Well, about that. Actual data for violent crime is now available through 2016, and at first it seemed like there really was a big increase in violent crime last year. But as Keith Humphreys pointed out today, this turned out to be mostly a mistake caused by a decennial redesign of the NCVS crime survey that added a whole lot of new counties. The folks at the Bureau of Justice Statistics explain:
When the 2016 NCVS data collection was complete, a comparison of the 2015 and 2016 victimization estimates showed that the violent and property crime rates had increased. Given recent patterns in NCVS data, these increases seemed too large to be a result of actual growth in crime, suggesting that the sample redesign may have affected the victimization rates. To better understand these results, the 2015 and 2016 victimization rates for new and continuing sample counties were examined separately. These comparisons showed that from 2015 to 2016 there were no statistically significant differences for continuing sample counties in the rates of total property crime, total violent crime, and total serious violent crime.

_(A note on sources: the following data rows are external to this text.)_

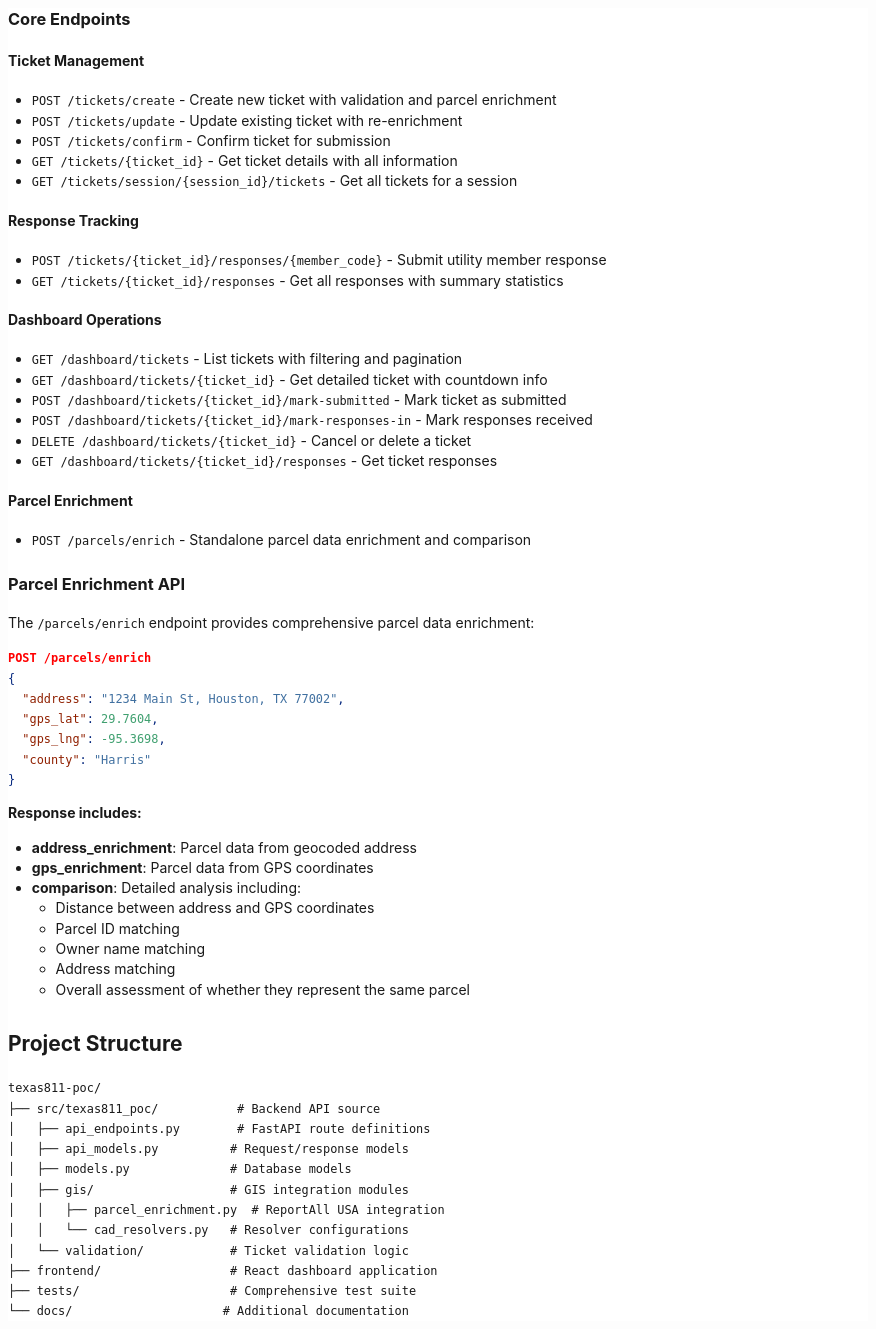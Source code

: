 ### Core Endpoints

#### Ticket Management
- `POST /tickets/create` - Create new ticket with validation and parcel enrichment
- `POST /tickets/update` - Update existing ticket with re-enrichment
- `POST /tickets/confirm` - Confirm ticket for submission
- `GET /tickets/{ticket_id}` - Get ticket details with all information
- `GET /tickets/session/{session_id}/tickets` - Get all tickets for a session

#### Response Tracking
- `POST /tickets/{ticket_id}/responses/{member_code}` - Submit utility member response
- `GET /tickets/{ticket_id}/responses` - Get all responses with summary statistics

#### Dashboard Operations
- `GET /dashboard/tickets` - List tickets with filtering and pagination
- `GET /dashboard/tickets/{ticket_id}` - Get detailed ticket with countdown info
- `POST /dashboard/tickets/{ticket_id}/mark-submitted` - Mark ticket as submitted
- `POST /dashboard/tickets/{ticket_id}/mark-responses-in` - Mark responses received
- `DELETE /dashboard/tickets/{ticket_id}` - Cancel or delete a ticket
- `GET /dashboard/tickets/{ticket_id}/responses` - Get ticket responses

#### Parcel Enrichment
- `POST /parcels/enrich` - Standalone parcel data enrichment and comparison

### Parcel Enrichment API

The `/parcels/enrich` endpoint provides comprehensive parcel data enrichment:

```json
POST /parcels/enrich
{
  "address": "1234 Main St, Houston, TX 77002",
  "gps_lat": 29.7604,
  "gps_lng": -95.3698,
  "county": "Harris"
}
```

**Response includes:**
- **address_enrichment**: Parcel data from geocoded address
- **gps_enrichment**: Parcel data from GPS coordinates
- **comparison**: Detailed analysis including:
  - Distance between address and GPS coordinates
  - Parcel ID matching
  - Owner name matching
  - Address matching
  - Overall assessment of whether they represent the same parcel

## Project Structure

```
texas811-poc/
├── src/texas811_poc/           # Backend API source
│   ├── api_endpoints.py        # FastAPI route definitions
│   ├── api_models.py          # Request/response models
│   ├── models.py              # Database models
│   ├── gis/                   # GIS integration modules
│   │   ├── parcel_enrichment.py  # ReportAll USA integration
│   │   └── cad_resolvers.py   # Resolver configurations
│   └── validation/            # Ticket validation logic
├── frontend/                  # React dashboard application
├── tests/                     # Comprehensive test suite
└── docs/                     # Additional documentation
```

Oh. Good to know. Of course, there’s also the FBI’s Uniform Crime Reporting, which relies on crimes reported to police. Here’s both of them:¹
As you can see, there was a violent crime increase in 2016, but it was basically noise level: UCR pegs it at 3.4 percent and the corrected NCVS report pegs it at 1.5 percent. And in the two year period 2015-16, there was essentially no increase at all.
Before you get too comfortable, though, there are a few cities that really have seen significant increases in their murder rates. A survey of crime victims obviously can’t include murder, so we have only one source for this data, the FBI’s UCR. Nationally, it reports that we saw an increase in the murder rate of 9 percent in 2015 and then another 8 percent in 2016:
The good news, such as it is, is that this isn’t truly a national rise. The big increases are limited to about half a dozen large cities, and those are big enough to affect the national rate.
Bottom line: There are a handful of big cities that have seen a big increase in murder rates. Aside from that, however, violent crime has been flat or down for the past couple of years. In the post-Ferguson era, there simply hasn’t been a surge in violent crime.
¹NCVS data through 2015 here. NCVS comparable data for 2016 here. UCR data through 2014 here. UCR data for 2015-16 here.